Confirmed plenary speakers as this time are:

  • Nenad Ban Swiss Federal Institute of Technology (ETH), Zurich, Swizerland
  • Michael Breitenbach Department of Cell Biology, University of Salzburg, Austria
  • Hans Clevers Hubrecht Institute, Utrecht, The Netherlands
  • Dave Drubin University of California, Berkeley, USA
  • Margaret Fuller Stanford University, USA
  • Julian Hibberd University of Cambridge, UK
  • Stephen Kowalczykowski University of California, Davis, USA
  • Hartmut Luecke University of California, Irvine, USA
  • Hiroshi Ohno Riken, Japan
  • Michael Parker St Vincent’s Institute, Melbourne, Australia Lemberg Medal Lecture
  • Stuart Pitson Institute of Medical & Veterinary Science, Adelaide, Australia Merck Research Excellence Medal Lecture
  • Howard Riezman University of Geneva, Switzerland
  • Andrej Šali University of California, San Francisco, USA
  • Matt Scott Stanford University, Palo Alto, USA
  • Lawren Sack University of California, Los Angeles, USA
  • Natalie Strynadka University of British Columbia, Vancouver, Canada
  • David Teplow University of California, Los Angeles, USA
  • Roger Tsien University of California, San Diego, USA Nobel Prize Chemistry 2008
  • Carroll P. Vance United States Department of Agriculture, USA
  • Susanne von Caemerer Australian National University, Canberra, Australia J.G. Wood Lecture


ASBMB Lemberg Medallist: Michael Parker

ParkerProfessor Michael Parker is Deputy Director of St Vincent’s Institute of Medical Research in Melbourne where he is Head of the Biota Structural Biology Laboratory and the ACRF Rational Drug Discovery Facility.
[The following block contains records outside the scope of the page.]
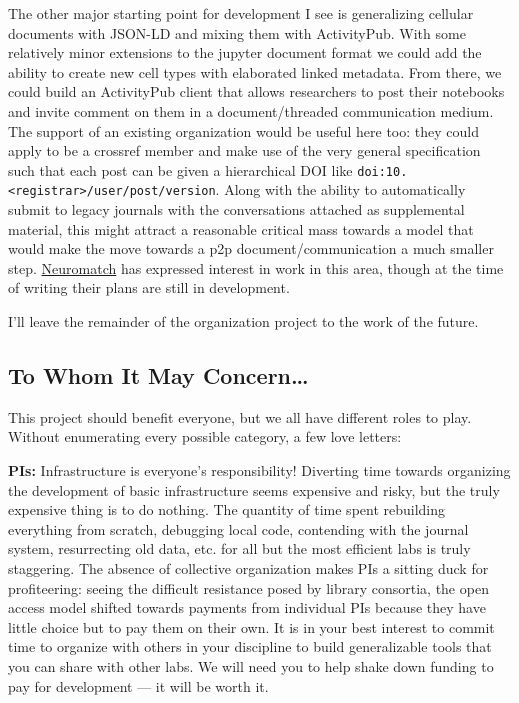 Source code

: The other major starting point for development I see is generalizing
cellular documents with JSON-LD and mixing them with ActivityPub. With
some relatively minor extensions to the jupyter document format we could
add the ability to create new cell types with elaborated linked
metadata. From there, we could build an ActivityPub client that allows
researchers to post their notebooks and invite comment on them in a
document/threaded communication medium. The support of an existing
organization would be useful here too: they could apply to be a crossref
member and make use of the very general specification \citep{isoISO2632420122012}  such that each post can be given a hierarchical
DOI like
\texttt{doi:10.\textless{}registrar\textgreater{}/user/post/version}.
Along with the ability to automatically submit to legacy journals with
the conversations attached as supplemental material, this might attract
a reasonable critical mass towards a model that would make the move
towards a p2p document/communication a much smaller step.
\href{https://neuromatch.io/}{Neuromatch} \citep{achakulvisutDemocratizingAutomatingOnline2021, kordingLoveNeuroscienceNeuromatch2021, vanviegenNeuromatchAcademyTeaching2021}  has expressed interest in
work in this area, though at the time of writing their plans are still
in development.

I'll leave the remainder of the organization project to the work of the
future.

\hypertarget{to-whom-it-may-concern}{%
\subsection{To Whom It May
Concern\ldots{}}\label{to-whom-it-may-concern}}

This project should benefit everyone, but we all have different roles to
play. Without enumerating every possible category, a few love letters:

\textbf{PIs:} Infrastructure is everyone's responsibility! Diverting
time towards organizing the development of basic infrastructure seems
expensive and risky, but the truly expensive thing is to do nothing. The
quantity of time spent rebuilding everything from scratch, debugging
local code, contending with the journal system, resurrecting old data,
etc. for all but the most efficient labs is truly staggering. The
absence of collective organization makes PIs a sitting duck for
profiteering: seeing the difficult resistance posed by library
consortia, the open access model shifted towards payments from
individual PIs because they have little choice but to pay them on their
own. It is in your best interest to commit time to organize with others
in your discipline to build generalizable tools that you can share with
other labs. We will need you to help shake down funding to pay for
development --- it will be worth it.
He is an Australian Research Council Federation Fellow and a Professorial Fellow at the Bio21 Institute, University of Melbourne. Michael carried out his undergraduate work in chemistry at the Australian National University where he learnt protein NMR. After obtaining his DPhil in protein crystallography at Oxford University, Michael took up the post of staff scientist at the European Molecular Biology Laboratory, Germany. In 1991, Michael returned to Australia as a Wellcome Trust Senior Research Fellow to re-establish a protein crystallography laboratory at St Vincent’s. The work of Michael’s laboratory is internationally recognised with the determination of nearly 100 crystal structures including those of membrane-associating proteins, detoxifying enzymes and protein kinases. This has provided insights into a number of diseases such as cancer, bacterial and viral infections, and neurological diseases such as Alzheimer’s disease. He has published over 200 papers and his work has been recognised with numerous awards including the 1999 Australian Academy of Science Gottschalk Medal and the 2004 ASBMB GE Healthcare Bio-Sciences Award. He was elected a Fellow of the AAS in 2010.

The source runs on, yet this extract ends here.